J’étais vraiment contente de te croiser sur mon chemin dans les Pyrénées à l’époque — ces moments-là laissent une trace, même des années plus tard.
Oui, réfléchir à l’ancrage après autant de voyages me paraît aujourd’hui presque évident. Plus on va loin, plus on ressent le besoin de savoir d’où l’on vient.
Merci sincèrement d’avoir pris le temps de laisser un commentaire aussi détaillé et sensible. Ce genre de mots me porte et me pousse à continuer à écrire, à partager, même quand le doute s’invite.
J’espère vraiment qu’on aura l’occasion de se recroiser en 2026 🤍
Salut Ineys
Comme chaque fois que je lis un article sur ton blogue, ça me fait réfléchir. Je n’avais j’aimais pensé à cette notion d’ancrage, mais à bien y penser, c’est définitivement quelque chose qui fait partie de ma vie, et je pense que c’est probablement la même chose pour plusieurs, inconsciemment. Pour moi, c’est mon chez moi après un voyage, ma tente à la fin d’une journée de trek, ou même une pause sous un arbre pour me protéger d’une pluie diluvienne. Merci d’avoir mis des mots sur un incontournable de la vie, de m’en avoir fait prendre conscience. Sur une note anecdotique, le commentaire de Mario citant ton sourire me remémore un souvenir que j’aime raconter: Ineys qui a réussi à garder le sourire lors d’un trek au Québec, qui ressemblait par bout à un vrai entraînement militaire, je vais toujours me rappeler de ce sourire et de ta force d’esprit. Merci de prendre le temps de mettre des mots sur ces choses que l’on peut ressentir, mais qu’on n’articule pas nécessairement.

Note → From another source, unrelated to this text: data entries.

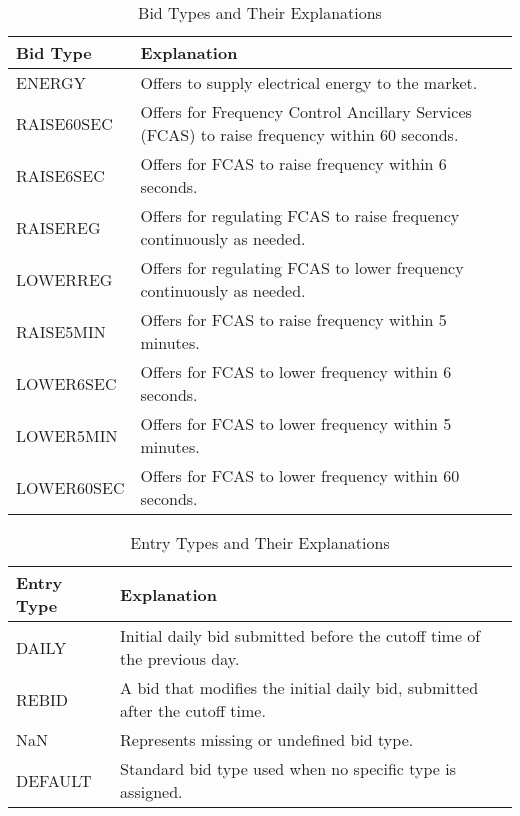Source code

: \documentclass{article}
\begin{document}
\begin{table}[ht]
\centering
\caption{Bid Types and Their Explanations}
\label{tab:bid_types}
\begin{tabularx}{\textwidth}{|l|X|}
\hline
\textbf{Bid Type} & \textbf{Explanation} \\
\hline
ENERGY & Offers to supply electrical energy to the market. \\
\hline
RAISE60SEC & Offers for Frequency Control Ancillary Services (FCAS) to raise frequency within 60 seconds. \\
\hline
RAISE6SEC & Offers for FCAS to raise frequency within 6 seconds. \\
\hline
RAISEREG & Offers for regulating FCAS to raise frequency continuously as needed. \\
\hline
LOWERREG & Offers for regulating FCAS to lower frequency continuously as needed. \\
\hline
RAISE5MIN & Offers for FCAS to raise frequency within 5 minutes. \\
\hline
LOWER6SEC & Offers for FCAS to lower frequency within 6 seconds. \\
\hline
LOWER5MIN & Offers for FCAS to lower frequency within 5 minutes. \\
\hline
LOWER60SEC & Offers for FCAS to lower frequency within 60 seconds. \\
\hline
\end{tabularx}
\end{table}

\begin{table}[ht]
\centering
\caption{Entry Types and Their Explanations}
\label{tab:entry_types}
\begin{tabularx}{\textwidth}{|l|X|}
\hline
\textbf{Entry Type} & \textbf{Explanation} \\
\hline
DAILY & Initial daily bid submitted before the cutoff time of the previous day. \\
\hline
REBID & A bid that modifies the initial daily bid, submitted after the cutoff time. \\
\hline
NaN & Represents missing or undefined bid type. \\
\hline
DEFAULT & Standard bid type used when no specific type is assigned. \\
\hline
\end{tabularx}
\end{table}
\end{document}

Oh… merci pour ton message Stéphane, il me touche beaucoup 🤍
Tu décris l’ancrage parfaitement : un chez-soi après un voyage, une tente en fin de trek, un arbre sous la pluie. Des repères simples, mais essentiels.
Et ce souvenir du Québec me fait sourire… oui, c’était presque un entraînement militaire 😅 Mais parfois, le sourire, c’est justement notre façon de rester ancré quand c’est intense.
Merci d’avoir mis en mots ce que tu as ressenti — et d’avoir pris le temps de me l’écrire.